No more leftovers? Tupperware is warning it might go out of business
Legendary food storage brand Tupperware has hired advisers to help turn around the company after notifying securities regulators it may have to close up shop.
In a release dated April 7, the Orlando, Florida-based company announced it was seeking to improve its capital structure in order to ‘remediate its doubts regarding its ability to continue as a going concern.’
That same day, Tupperware issued a going-concern notice after warning it could be heading for a default if its lenders demand payment for maintaining access to the company’s main line of credit.
‘If such demand for repayment were to occur, the Company does not have the financial resources to repay such obligations,’ the document reads. ‘The Company is also dependent upon its [line of credit] to fund its operations and satisfy obligations.’
Created in the 1940s by American entrepreneur Earl Tupper, Tupperware enjoyed a brief resurgence in popularity during the pandemic amid worldwide lockdowns.
But on Monday, the company’s share price fell to less than $2 following the going-concern announcement; a decade ago, its shares were worth about $100.

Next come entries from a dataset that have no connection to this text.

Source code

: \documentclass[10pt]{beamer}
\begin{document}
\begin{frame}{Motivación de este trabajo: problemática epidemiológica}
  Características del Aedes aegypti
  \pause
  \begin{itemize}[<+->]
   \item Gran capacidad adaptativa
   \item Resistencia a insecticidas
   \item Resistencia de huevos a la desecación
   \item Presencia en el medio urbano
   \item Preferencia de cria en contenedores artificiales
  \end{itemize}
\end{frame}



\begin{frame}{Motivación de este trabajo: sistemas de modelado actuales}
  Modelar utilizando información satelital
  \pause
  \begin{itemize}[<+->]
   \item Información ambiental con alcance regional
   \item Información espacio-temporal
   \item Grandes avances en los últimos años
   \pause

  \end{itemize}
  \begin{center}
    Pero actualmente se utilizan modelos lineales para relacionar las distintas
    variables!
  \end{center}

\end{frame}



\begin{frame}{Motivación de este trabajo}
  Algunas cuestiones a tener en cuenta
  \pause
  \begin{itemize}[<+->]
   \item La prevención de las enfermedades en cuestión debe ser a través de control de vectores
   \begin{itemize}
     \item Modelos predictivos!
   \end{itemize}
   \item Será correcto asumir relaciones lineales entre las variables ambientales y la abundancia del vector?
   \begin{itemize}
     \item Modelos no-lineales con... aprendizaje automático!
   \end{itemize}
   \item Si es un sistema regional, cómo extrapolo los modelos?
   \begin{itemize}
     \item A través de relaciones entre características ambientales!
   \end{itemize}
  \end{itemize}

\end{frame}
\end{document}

While Tupperware still sees more than $1 billion in quarterly global sales, it lost $28.4 million in its most recent quarter amid higher costs, inflationary pressures and lower sales.
Now, the company says it is exploring all options to regain its financial footing, including accessing new lines of credit, tapping new investors, selling some of its real estate and further cost-cutting.
“Tupperware has embarked on a journey to turn around our operations and today marks a critical step in addressing our capital and liquidity position,” Miguel Fernandez, president and chief executive officer of Tupperware Brands, said in the April 7 statement. “The Company is doing everything in its power to mitigate the impacts of recent events, and we are taking immediate action to seek additional financing and address our financial position.”